A Perseid meteor captured by the LIC1 camera of the Canary Long-Baseline Observatory (CILBO) on Tenerife in the early hours of 12 August 2020. The image-intensified (night vision) video camera, operated by ESA’s Meteor Research Group, provides a 22 x 28 degree field of view. The recordings allow researchers to determine the precise trajectory of each meteor and identify their orbit around the Sun and ultimately the body from which they originated.
Meteoroids are pieces of rock shed by comets or asteroids. Upon entering Earth’s atmosphere, they create the visual display called a meteor. The typical altitude of meteors is around 80 to 120 km above Earth's surface.
The annual Perseid meteor shower occurs in the months of July and August and peaks around mid-August. The Perseids are among the brightest meteor showers and probably the most popular among amateur observers in the Northern Hemisphere since they can be easily observed thanks to usually favourable weather conditions. In fact, observations of Perseids go back to at least 69 BCE.

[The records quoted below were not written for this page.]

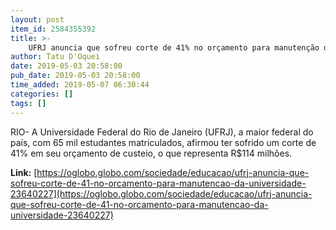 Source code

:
```yaml
---
layout: post
item_id: 2584355392
title: >-
    UFRJ anuncia que sofreu corte de 41% no orçamento para manutenção da universidade
author: Tatu D'Oquei
date: 2019-05-03 20:58:00
pub_date: 2019-05-03 20:58:00
time_added: 2019-05-07 06:30:44
categories: []
tags: []
---
```


RIO- A Universidade Federal do Rio de Janeiro (UFRJ), a maior federal do país, com 65 mil estudantes matriculados, afirmou ter sofrido um corte de 41% em seu orçamento de custeio, o que representa R$114 milhões.

**Link:** [https://oglobo.globo.com/sociedade/educacao/ufrj-anuncia-que-sofreu-corte-de-41-no-orcamento-para-manutencao-da-universidade-23640227](https://oglobo.globo.com/sociedade/educacao/ufrj-anuncia-que-sofreu-corte-de-41-no-orcamento-para-manutencao-da-universidade-23640227)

The Perseids, essentially debris from the comet Swift-Tuttle, are named after the constellation Perseus as they appear to be coming from the direction of this constellation.
The ESA LIC1 camera spotted an overall 61 meteors on the night of 11 August, 45 of which were classified as Perseids. On the night of 10 August, it detected 37 meteors in total, about half of which were Perseids.
While the most famous, Perseids are not the most interesting meteor shower for the scientists. For example the Leonids, which occur in mid-November, can every approximately 33 years cause meteor storms with 1000 meteors crossing the atmosphere every hour.